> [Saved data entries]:
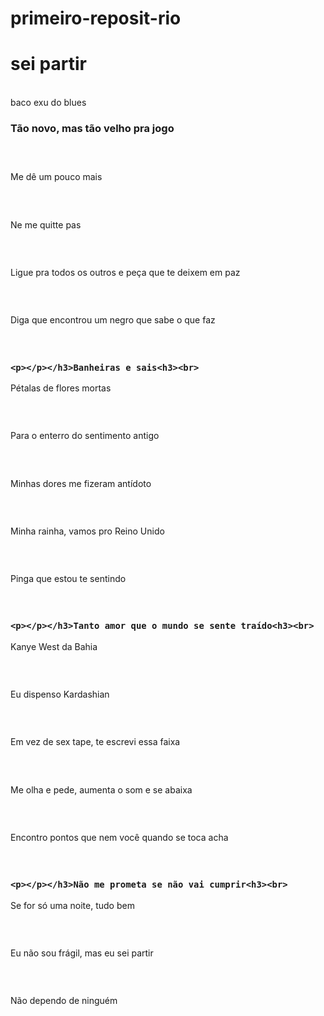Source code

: # primeiro-reposit-rio
<h1>sei partir</h1><br>
baco exu do blues<p></p>

<p></p><h3>Tão novo, mas tão velho pra jogo<h3><br>
</h3>Me dê um pouco mais<h3><br>
</h3>Ne me quitte pas<h3><br>
</h3>Ligue pra todos os outros e peça que te deixem em paz<h3><br>
</h3>Diga que encontrou um negro que sabe o que faz<h3><br>

    <p></p></h3>Banheiras e sais<h3><br>
</h3>Pétalas de flores mortas<h3><br>
</h3>Para o enterro do sentimento antigo<h3><br>
</h3>Minhas dores me fizeram antídoto<h3><br>
</h3>Minha rainha, vamos pro Reino Unido<h3><br>
</h3>Pinga que estou te sentindo<h3><br>

    <p></p></h3>Tanto amor que o mundo se sente traído<h3><br>
</h3>Kanye West da Bahia<h3><br>
</h3>Eu dispenso Kardashian<h3><br>
</h3>Em vez de sex tape, te escrevi essa faixa<h3><br>
</h3>Me olha e pede, aumenta o som e se abaixa<h3><br>
</h3>Encontro pontos que nem você quando se toca acha<h3><br>

    <p></p></h3>Não me prometa se não vai cumprir<h3><br>
</h3>Se for só uma noite, tudo bem<h3><br>
</h3>Eu não sou frágil, mas eu sei partir<h3><br>
</h3>Não dependo de ninguém<h3><br>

> [TASK DIRECTIONS]:
All lines in the records that contain "partir" are to be copied and returned.

> [REPLY]:
<h1>sei partir</h1><br>
</h3>Eu não sou frágil, mas eu sei partir<h3><br>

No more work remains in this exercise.